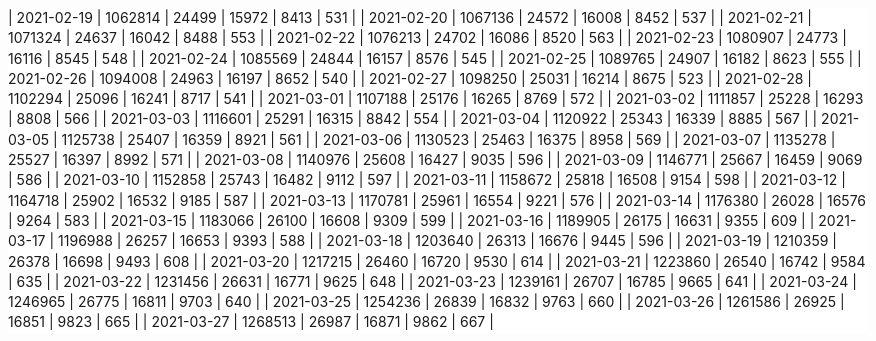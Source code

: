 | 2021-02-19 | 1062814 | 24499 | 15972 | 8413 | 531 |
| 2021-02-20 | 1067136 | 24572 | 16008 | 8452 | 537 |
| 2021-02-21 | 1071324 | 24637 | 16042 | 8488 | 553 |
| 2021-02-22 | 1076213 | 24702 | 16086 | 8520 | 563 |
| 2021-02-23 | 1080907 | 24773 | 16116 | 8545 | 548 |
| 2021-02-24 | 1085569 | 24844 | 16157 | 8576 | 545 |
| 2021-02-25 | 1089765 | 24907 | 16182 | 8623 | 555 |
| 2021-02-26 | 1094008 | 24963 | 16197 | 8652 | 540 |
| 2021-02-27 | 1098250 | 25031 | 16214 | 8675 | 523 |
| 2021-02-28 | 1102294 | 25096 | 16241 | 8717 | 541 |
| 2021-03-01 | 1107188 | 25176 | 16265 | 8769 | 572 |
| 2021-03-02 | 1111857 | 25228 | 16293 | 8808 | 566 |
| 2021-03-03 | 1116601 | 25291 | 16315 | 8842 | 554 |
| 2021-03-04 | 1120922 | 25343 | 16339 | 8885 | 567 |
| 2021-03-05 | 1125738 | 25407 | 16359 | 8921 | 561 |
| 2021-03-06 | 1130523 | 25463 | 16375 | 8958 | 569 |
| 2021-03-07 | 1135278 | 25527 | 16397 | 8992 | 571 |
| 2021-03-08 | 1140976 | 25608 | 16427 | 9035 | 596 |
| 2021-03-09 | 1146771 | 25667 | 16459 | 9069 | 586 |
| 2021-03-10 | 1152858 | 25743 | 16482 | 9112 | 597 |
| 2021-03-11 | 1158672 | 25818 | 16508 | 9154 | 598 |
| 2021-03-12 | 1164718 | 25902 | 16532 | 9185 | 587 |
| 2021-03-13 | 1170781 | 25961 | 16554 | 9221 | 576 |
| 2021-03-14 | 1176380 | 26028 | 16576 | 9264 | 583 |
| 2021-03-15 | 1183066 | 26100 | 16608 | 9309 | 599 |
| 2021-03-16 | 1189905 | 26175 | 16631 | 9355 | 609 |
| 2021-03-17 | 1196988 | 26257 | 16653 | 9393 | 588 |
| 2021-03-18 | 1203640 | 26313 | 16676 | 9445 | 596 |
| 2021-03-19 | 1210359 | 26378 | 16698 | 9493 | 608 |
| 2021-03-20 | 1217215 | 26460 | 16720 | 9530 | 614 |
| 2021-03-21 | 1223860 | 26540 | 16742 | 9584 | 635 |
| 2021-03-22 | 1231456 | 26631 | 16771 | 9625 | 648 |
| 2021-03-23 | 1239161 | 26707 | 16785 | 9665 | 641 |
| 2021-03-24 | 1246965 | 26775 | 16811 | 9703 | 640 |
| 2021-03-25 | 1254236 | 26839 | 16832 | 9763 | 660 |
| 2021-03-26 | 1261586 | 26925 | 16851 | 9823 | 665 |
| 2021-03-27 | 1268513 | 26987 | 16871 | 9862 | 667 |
..............................
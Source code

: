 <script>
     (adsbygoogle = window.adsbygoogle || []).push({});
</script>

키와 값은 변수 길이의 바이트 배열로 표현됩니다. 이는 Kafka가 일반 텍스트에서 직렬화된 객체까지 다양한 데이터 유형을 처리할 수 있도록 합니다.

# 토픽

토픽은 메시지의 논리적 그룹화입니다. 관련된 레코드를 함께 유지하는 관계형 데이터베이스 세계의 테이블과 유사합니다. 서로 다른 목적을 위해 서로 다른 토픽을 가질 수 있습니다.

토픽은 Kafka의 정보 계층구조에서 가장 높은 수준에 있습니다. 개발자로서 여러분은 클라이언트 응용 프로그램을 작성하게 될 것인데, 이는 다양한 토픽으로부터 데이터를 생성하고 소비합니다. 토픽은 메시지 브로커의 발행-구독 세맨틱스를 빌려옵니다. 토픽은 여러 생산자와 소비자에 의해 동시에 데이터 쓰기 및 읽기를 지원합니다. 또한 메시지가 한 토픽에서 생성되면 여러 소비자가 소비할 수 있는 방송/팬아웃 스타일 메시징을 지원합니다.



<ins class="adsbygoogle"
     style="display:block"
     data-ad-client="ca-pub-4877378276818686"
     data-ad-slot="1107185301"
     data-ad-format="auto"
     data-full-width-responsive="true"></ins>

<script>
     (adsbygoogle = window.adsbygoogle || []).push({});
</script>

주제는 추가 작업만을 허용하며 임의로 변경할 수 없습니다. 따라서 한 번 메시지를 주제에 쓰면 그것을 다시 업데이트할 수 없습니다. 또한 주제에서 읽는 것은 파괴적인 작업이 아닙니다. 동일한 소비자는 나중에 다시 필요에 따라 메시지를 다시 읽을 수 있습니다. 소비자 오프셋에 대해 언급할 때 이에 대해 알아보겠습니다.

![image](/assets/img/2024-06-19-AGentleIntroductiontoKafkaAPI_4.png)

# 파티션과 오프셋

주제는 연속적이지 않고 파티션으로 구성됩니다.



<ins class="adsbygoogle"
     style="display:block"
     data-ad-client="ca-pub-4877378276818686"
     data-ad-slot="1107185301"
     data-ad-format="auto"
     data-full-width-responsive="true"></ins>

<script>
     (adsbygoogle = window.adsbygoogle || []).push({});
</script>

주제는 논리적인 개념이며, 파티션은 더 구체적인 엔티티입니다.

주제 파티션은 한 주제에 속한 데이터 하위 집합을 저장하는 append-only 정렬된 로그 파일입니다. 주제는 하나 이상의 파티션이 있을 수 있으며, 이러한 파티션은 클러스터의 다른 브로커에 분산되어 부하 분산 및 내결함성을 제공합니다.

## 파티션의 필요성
..............................
[WHAT TO PRODUCE] When the line with "9309 | 599 |" is reached in the data above, begin copying, and stop after the line with "9862 | 667 |"; copy each line exactly, both ends included.

[ANSWER SECTION]
| 2021-03-15 | 1183066 | 26100 | 16608 | 9309 | 599 |
| 2021-03-16 | 1189905 | 26175 | 16631 | 9355 | 609 |
| 2021-03-17 | 1196988 | 26257 | 16653 | 9393 | 588 |
| 2021-03-18 | 1203640 | 26313 | 16676 | 9445 | 596 |
| 2021-03-19 | 1210359 | 26378 | 16698 | 9493 | 608 |
| 2021-03-20 | 1217215 | 26460 | 16720 | 9530 | 614 |
| 2021-03-21 | 1223860 | 26540 | 16742 | 9584 | 635 |
| 2021-03-22 | 1231456 | 26631 | 16771 | 9625 | 648 |
| 2021-03-23 | 1239161 | 26707 | 16785 | 9665 | 641 |
| 2021-03-24 | 1246965 | 26775 | 16811 | 9703 | 640 |
| 2021-03-25 | 1254236 | 26839 | 16832 | 9763 | 660 |
| 2021-03-26 | 1261586 | 26925 | 16851 | 9823 | 665 |
| 2021-03-27 | 1268513 | 26987 | 16871 | 9862 | 667 |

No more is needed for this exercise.